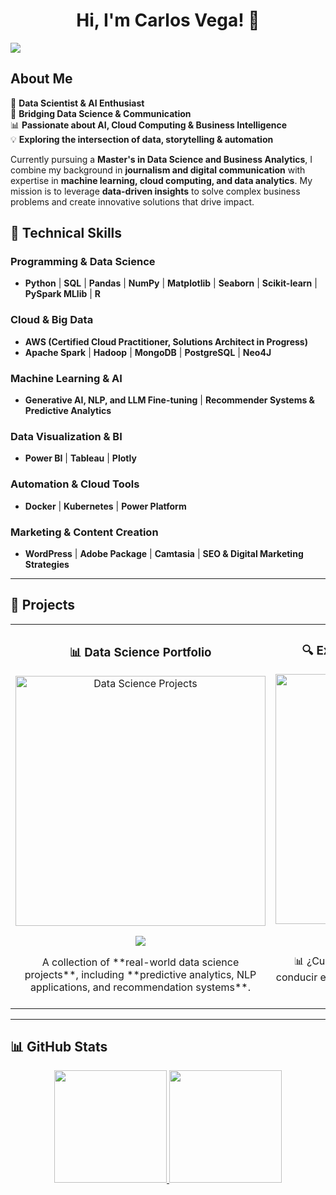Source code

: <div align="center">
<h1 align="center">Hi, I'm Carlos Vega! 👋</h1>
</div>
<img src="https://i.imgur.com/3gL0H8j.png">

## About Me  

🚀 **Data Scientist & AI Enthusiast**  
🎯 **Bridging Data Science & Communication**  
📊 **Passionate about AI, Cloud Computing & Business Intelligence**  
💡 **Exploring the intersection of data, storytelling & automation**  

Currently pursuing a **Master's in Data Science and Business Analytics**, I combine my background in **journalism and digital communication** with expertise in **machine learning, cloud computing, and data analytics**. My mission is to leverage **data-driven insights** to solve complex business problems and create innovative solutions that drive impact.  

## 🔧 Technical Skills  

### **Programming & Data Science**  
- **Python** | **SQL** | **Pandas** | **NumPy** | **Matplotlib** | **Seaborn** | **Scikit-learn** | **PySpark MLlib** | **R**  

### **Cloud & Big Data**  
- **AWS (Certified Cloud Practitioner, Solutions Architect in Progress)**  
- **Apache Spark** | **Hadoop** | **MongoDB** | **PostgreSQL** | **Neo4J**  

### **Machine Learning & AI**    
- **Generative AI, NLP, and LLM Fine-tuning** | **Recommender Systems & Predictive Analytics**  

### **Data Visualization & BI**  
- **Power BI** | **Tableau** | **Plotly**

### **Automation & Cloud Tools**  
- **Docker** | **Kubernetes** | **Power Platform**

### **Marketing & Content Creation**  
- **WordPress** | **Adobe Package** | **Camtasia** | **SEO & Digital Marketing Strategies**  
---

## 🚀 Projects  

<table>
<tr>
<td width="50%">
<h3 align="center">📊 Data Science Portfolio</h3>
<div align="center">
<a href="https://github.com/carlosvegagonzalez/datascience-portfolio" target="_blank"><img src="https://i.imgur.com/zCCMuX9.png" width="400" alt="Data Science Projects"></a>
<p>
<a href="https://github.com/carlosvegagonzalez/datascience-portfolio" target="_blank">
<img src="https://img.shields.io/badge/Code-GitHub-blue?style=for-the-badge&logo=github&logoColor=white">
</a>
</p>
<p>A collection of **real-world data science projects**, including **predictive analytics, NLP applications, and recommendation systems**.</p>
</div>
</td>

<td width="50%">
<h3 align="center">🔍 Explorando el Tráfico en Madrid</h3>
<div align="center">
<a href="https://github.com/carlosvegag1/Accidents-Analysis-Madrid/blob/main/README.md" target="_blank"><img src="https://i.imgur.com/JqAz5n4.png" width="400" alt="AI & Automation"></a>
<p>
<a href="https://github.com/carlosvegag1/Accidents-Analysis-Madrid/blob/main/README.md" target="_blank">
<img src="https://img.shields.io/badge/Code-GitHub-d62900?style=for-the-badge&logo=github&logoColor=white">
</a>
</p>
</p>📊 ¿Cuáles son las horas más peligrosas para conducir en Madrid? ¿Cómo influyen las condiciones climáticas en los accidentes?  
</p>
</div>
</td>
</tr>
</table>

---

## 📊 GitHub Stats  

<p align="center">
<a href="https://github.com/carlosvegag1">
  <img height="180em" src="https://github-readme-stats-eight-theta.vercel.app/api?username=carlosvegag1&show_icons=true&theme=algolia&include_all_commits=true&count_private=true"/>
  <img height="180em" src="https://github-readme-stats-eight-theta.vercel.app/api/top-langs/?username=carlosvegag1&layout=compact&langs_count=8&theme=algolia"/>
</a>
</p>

___

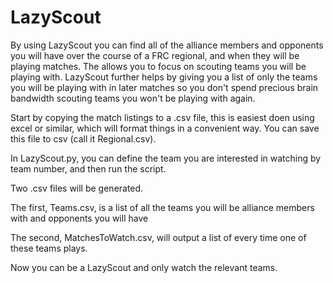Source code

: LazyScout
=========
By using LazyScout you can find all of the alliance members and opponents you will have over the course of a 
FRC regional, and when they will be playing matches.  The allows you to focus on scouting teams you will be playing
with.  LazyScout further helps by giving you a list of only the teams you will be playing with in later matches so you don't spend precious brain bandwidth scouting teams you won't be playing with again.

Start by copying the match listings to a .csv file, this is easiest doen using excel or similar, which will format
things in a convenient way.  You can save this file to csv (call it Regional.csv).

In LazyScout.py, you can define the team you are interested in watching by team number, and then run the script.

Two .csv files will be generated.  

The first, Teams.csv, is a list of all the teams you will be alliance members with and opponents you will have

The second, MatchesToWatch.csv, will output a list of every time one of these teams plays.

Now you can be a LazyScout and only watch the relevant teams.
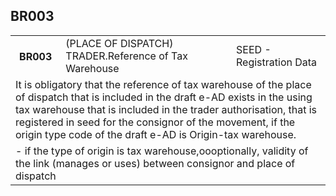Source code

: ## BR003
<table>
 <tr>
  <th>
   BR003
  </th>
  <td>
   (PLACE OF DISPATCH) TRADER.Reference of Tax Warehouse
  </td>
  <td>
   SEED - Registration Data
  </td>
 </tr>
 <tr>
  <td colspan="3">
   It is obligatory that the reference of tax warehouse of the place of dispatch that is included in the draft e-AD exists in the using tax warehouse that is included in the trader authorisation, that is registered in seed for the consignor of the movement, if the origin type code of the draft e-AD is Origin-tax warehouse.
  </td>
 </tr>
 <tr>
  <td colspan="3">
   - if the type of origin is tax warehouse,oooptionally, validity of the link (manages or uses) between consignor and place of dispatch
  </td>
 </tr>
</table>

___

TASK GOAL: Every line containing the word "eight" should be copied from the material.

WRITTEN REPLY:
  <img height="180em" src="https://github-readme-stats-eight-theta.vercel.app/api?username=carlosvegag1&show_icons=true&theme=algolia&include_all_commits=true&count_private=true"/>
  <img height="180em" src="https://github-readme-stats-eight-theta.vercel.app/api/top-langs/?username=carlosvegag1&layout=compact&langs_count=8&theme=algolia"/>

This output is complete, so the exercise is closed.